You are viewing a plain text version of this content. The canonical link for it is here.

Posted to user@flink.apache.org by Vishwas Siravara <vs...@gmail.com> on 2019/07/17 05:40:11 UTC

Questions about user doc.

Hey guys,
In this document :
https://ci.apache.org/projects/flink/flink-docs-stable/internals/job_scheduling.html
,
there is a line in the beginning of the scheduling section which says that
: "A pipeline consists of multiple successive tasks, such as the
*n-th* parallel
instance of a MapFunction together with the *n-th* parallel instance of a
ReduceFunction. Note that Flink often executes successive tasks
concurrently:"

I am guessing this means that Flink executes successive tasks from
different pipelines successively right ?

I also don't fully understand Intermediate result partition and
Intermediate dataset , why are there two boxes in the diagram for
intermediate result after the first execution job vertex ? Is there any
more docs I can read to clearly understand these diagrams, thanks for your
help.

Thanks,
Vishwas

Re: Questions about user doc.

Posted by Biao Liu <mm...@gmail.com>.

Hi Vishwas,

> I am guessing this means that Flink executes successive tasks from
different pipelines successively right ?

As the document described, "Note that Flink often executes successive tasks
concurrently: For Streaming programs, that happens in any case, but also
for batch programs, it happens frequently.". So I think "successively" is
not accurate, at least for streaming job.

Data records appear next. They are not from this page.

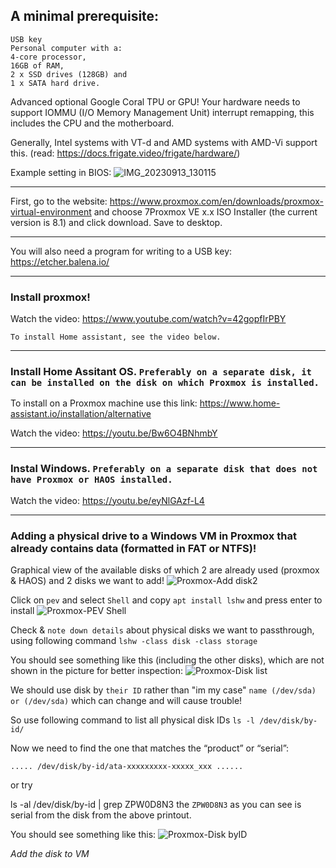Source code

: ## A minimal prerequisite:
```
USB key
Personal computer with a:
4-core processor, 
16GB of RAM, 
2 x SSD drives (128GB) and 
1 x SATA hard drive.
```
Advanced optional Google Coral TPU or GPU!
Your hardware needs to support IOMMU (I/O Memory Management Unit) interrupt remapping, this includes the CPU and the motherboard.

Generally, Intel systems with VT-d and AMD systems with AMD-Vi support this.
(read: https://docs.frigate.video/frigate/hardware/)

Example setting in BIOS: ![IMG_20230913_130115](https://github.com/Trzinka/HA-Windows-VM-on-Proxmox/assets/40424965/c83c12be-9c9a-439f-88ee-f2d638fc5770)

**********************************************************************************************************************************

First, go to the website: https://www.proxmox.com/en/downloads/proxmox-virtual-environment 
and choose 7Proxmox VE x.x ISO Installer (the current version is 8.1) 
and click download. 
Save to desktop.

**********************************************************************************************************************************

You will also need a program for writing to a USB key: https://etcher.balena.io/

**********************************************************************************************************************************

### Install proxmox!

Watch the video: https://www.youtube.com/watch?v=42gopfIrPBY

```To install Home assistant, see the video below.```

**********************************************************************************************************************************

### Install Home Assitant OS. `Preferably on a separate disk, it can be installed on the disk on which Proxmox is installed.`

To install on a Proxmox machine use this link: https://www.home-assistant.io/installation/alternative

Watch the video: https://youtu.be/Bw6O4BNhmbY

**********************************************************************************************************************************

### Instal Windows. `Preferably on a separate disk that does not have Proxmox or HAOS installed.`

Watch the video: https://youtu.be/eyNlGAzf-L4

**********************************************************************************************************************************

### Adding a physical drive to a Windows VM in Proxmox that already contains data (formatted in FAT or NTFS)!

Graphical view of the available disks of which 2 are already used (proxmox & HAOS) and 2 disks we want to add!
![Proxmox-Add disk2](https://github.com/Trzinka/HA-Windows-VM-on-Proxmox/assets/40424965/10d177ed-2116-48c7-90e0-66392bbf270f)


Click on `pev` and select `Shell` and copy  `apt install lshw` and press enter to install
![Proxmox-PEV Shell](https://github.com/Trzinka/HA-Windows-VM-on-Proxmox/assets/40424965/1ee419a0-4e55-482a-8a6e-8bb803db0d5c)

Check & `note down details` about physical disks we want to passthrough, using following command `lshw -class disk -class storage`

You should see something like this (including the other disks), which are not shown in the picture for better inspection:
![Proxmox-Disk list](https://github.com/Trzinka/HA-Windows-VM-on-Proxmox/assets/40424965/5f5a2c79-d500-4037-ad0f-74f5667f091c)

We should use disk by `their ID` rather than "im my case" `name (/dev/sda) or (/dev/sda)` which can change and will cause trouble!

So use following command to list all physical disk IDs `ls -l /dev/disk/by-id/`

Now we need to find the one that matches the “product” or “serial”:

`..... /dev/disk/by-id/ata-xxxxxxxxx-xxxxx_xxx ......`

or try

ls -al /dev/disk/by-id | grep ZPW0D8N3 the `ZPW0D8N3` as you can see is serial from the disk from the above printout.

You should see something like this:
![Proxmox-Disk byID](https://github.com/Trzinka/HA-Windows-VM-on-Proxmox/assets/40424965/c20931d1-fea1-4365-943f-707d1ba69f88)


*Add the disk to VM*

> I also don't fully understand Intermediate result partition and
Intermediate dataset , why are there two boxes in the diagram for
intermediate result after the first execution job vertex ? Is there any
more docs I can read to clearly understand these diagrams, thanks for your
help.

1. The "Intermediate dataset" is a kind of logical concept described in
JobGraph, while the "Intermediate result partition" is more like physical
concept described in ExecutionGraph. The "Intermediate result partition" is
a parallel version of "Intermediate dataset".
2. This document is under "Internals" part. It refers to some internal
implementations. There might not be enough documents as you wish. There are
some links of the critical concepts of this document. They link to Flink
Github repository. Sometimes codes are the best document :)


Vishwas Siravara <vs...@gmail.com> 于2019年7月17日周三 下午1:40写道：

> Hey guys,
> In this document :
> https://ci.apache.org/projects/flink/flink-docs-stable/internals/job_scheduling.html ,
> there is a line in the beginning of the scheduling section which says that
> : "A pipeline consists of multiple successive tasks, such as the *n-th* parallel
> instance of a MapFunction together with the *n-th* parallel instance of a
> ReduceFunction. Note that Flink often executes successive tasks
> concurrently:"
>
> I am guessing this means that Flink executes successive tasks from
> different pipelines successively right ?
>
> I also don't fully understand Intermediate result partition and
> Intermediate dataset , why are there two boxes in the diagram for
> intermediate result after the first execution job vertex ? Is there any
> more docs I can read to clearly understand these diagrams, thanks for your
> help.
>
> Thanks,
> Vishwas
>